Mısır'da İhşidiler  devleti(935-969)
Hicaz (Mekke ve Medine) bölgesine egemen olan ilk Türk devleti

·         Abbasi devletinin merkezi otoritesini zayıfladığı dönemlerde Mısır’da kurulan ikinci Türk  hanedandır.
·         Kurucusu Muhammed, Fergana hükümdar ailesinden geldiğinden dolayı kendisine halife tarafından “İhşid” unvanı verilmişti. Muhammed’in babası Tuğç, eski Mısır hükümdarı Tolunoğlu Ahmet‘in hizmetine girmiş fakat  onunla arası bozulunca halife Müktefi’nin isteği ile Suriye’de Karmati saldırısının  önlenmesinde hizmetleri olmuştu.
·         Tuğç, Tulunilerin Mısır hakimiyetine  son veren Muhammed b. Süleyman ile birlikte hareket edip Kinnesrin valiliğine atansa da Abbasi veziri Abbas b. Hasan el-Cercerâî ile arası bozulunca hapsedildi ve hapis hayatında iken hayatını kaybetti(907).

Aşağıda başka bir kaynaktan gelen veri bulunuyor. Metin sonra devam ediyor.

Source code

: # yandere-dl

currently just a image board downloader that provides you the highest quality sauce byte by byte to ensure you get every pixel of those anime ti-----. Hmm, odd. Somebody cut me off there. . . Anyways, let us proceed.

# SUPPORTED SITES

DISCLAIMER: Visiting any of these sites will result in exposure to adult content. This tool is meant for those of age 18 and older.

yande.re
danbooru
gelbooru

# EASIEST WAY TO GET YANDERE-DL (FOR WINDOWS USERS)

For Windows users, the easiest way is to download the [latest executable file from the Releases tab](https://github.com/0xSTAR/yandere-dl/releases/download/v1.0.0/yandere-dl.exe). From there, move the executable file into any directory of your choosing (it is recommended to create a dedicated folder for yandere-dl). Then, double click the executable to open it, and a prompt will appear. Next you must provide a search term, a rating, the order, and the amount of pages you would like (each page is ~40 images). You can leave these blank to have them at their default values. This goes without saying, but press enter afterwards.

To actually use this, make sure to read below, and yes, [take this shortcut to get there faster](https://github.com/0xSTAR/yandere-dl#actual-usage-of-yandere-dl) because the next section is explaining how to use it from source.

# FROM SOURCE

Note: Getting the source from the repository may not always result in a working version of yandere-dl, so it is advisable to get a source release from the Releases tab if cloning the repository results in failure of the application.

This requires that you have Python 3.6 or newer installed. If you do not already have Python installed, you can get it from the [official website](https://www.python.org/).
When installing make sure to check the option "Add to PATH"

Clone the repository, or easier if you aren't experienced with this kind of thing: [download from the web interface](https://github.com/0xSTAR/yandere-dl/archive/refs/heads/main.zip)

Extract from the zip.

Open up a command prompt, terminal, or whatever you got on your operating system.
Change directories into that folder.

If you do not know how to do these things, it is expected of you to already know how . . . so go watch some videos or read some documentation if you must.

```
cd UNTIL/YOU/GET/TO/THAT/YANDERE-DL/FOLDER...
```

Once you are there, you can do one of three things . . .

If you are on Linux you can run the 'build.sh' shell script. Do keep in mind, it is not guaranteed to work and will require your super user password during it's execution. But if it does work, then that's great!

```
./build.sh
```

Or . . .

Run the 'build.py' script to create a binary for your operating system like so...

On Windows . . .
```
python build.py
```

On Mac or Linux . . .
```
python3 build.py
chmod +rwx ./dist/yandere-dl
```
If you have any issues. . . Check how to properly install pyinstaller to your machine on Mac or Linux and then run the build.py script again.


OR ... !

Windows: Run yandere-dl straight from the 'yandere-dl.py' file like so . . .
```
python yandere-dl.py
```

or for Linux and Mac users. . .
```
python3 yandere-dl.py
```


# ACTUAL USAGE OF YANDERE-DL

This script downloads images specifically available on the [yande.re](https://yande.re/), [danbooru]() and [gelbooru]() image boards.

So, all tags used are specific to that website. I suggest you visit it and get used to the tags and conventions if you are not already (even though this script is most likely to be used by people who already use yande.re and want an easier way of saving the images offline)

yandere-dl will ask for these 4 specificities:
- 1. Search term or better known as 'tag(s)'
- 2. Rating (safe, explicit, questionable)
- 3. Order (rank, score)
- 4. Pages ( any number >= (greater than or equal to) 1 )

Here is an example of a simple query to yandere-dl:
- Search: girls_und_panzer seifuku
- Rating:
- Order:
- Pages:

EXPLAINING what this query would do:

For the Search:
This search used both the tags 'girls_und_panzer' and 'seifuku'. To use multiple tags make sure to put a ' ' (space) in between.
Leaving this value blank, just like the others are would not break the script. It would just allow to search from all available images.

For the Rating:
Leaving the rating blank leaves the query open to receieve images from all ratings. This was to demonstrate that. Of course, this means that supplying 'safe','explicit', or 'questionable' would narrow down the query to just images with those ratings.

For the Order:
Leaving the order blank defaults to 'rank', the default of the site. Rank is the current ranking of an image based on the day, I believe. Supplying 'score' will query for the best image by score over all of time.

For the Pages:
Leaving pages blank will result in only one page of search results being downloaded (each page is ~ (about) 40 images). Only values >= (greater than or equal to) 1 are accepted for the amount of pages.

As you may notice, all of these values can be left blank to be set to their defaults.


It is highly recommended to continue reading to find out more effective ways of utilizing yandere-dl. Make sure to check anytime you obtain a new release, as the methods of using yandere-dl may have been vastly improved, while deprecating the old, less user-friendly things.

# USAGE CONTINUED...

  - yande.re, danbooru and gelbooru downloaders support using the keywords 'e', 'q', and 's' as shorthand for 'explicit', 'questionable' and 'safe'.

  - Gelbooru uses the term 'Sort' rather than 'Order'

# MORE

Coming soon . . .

·         Muhammed b. Tuğç (935-946)
·         Tuğc’un oğulları Muhammed ve Ubeydullah, Hamdânoğulları’ndan Hüseyin b. Hamdân ile anlaşıp Vezir Abbas b. Hasan’ı ortadan kaldırdılar. Muhammed b. Tuğç, bu olayın ardından Mısır Valisi Ebû Mansûr Tekin’in hizmetine girerek Fatımilerin Mısır’a baskısını o dönem için engelledi (915). Mısır valisi ile arası bozulunca Abbasi halifesi tarafından  Suriye  valiliğine getirilse de o daha önce görev yaptığı Mısır valiliğini istemesi karşısında önce Halife Kahir-Billâh tarafından bu göreve getirilir ama kısa süre sonra azledilir ama yeni halife Râzî-Billâh, onu tekrar Mısır valiliğine getirmesi Muhammed’in amacına ulaşması için fırsatı yaratır. Mısır valisi olarak atanan  Muhammed b. Tuğç Mısır’da İhşidiler’in hanedanını  başlatmış  oldu (935). Muhammed, hanedanın merkezini  Tuluniler gibi Fustat seçmişti. Halife kendisine Fergana hükümdarlarının kullandığı “ihşîd” unvanını verdi. İhşîd, prens veya hükümdar anlamında Farsça bir unvandır.

İhşidilerin bayrağı

·         Muhammed, EbûBekr Muhammed el-Mâzerâî adlı maliyeci ile uğraştıktan sonra onu hizmetine alarak maliyesini güçlendirme yolu buldu.
·         Bu dönemde Fatımilerin Mısır’a egemen olma hedefleri devam ederken kendisinin güçlenmesi Abbasilerle arasının bozulmasına neden oldu. Abbasilerin komutanı  Muhammed bin Raik Mısır’ı ele geçirmek için Ariş’te mücadele etse de bu savaşı kaybetti.
·         Halife Müttaki Lillah, Mısır’ın Muhammed b. Tuğç’a ait olduğunu kabul etti. Bu sırada Muhammed b. Râik  Hamdaniler tarafından öldürülmüş ve   Muhammed b. Tuğç bundan istifade ile bütün Suriye’ye egemen olmuştu. Irak’ta Türk komutan Tüzün’ün halifeye baskısı üzerine halifeye yardım vaat ederek halifeden Mısır valiliğinin otuz yıllığına kendisine ait ve oğlu Ebü’l-Kāsım Ûnûcûr’un kendi veliahtı  olduğunu kabul ettirdi.  
·         Suriye için yapılan mücadeleler sonucunda Hamdanilerden Seyfüddevle ile ile anlaşarak Suriye’yi aralarında paylaştılar. Kuzey Suriye Hamdanilere ait olacakken Güney Suriye İhşidilere ait olacaktı(946). Muhammed’in ölümünden sonra başa geçen oğulları yetenekli olmadıklarından dolayı sadece sembolik olarak başta kaldılar.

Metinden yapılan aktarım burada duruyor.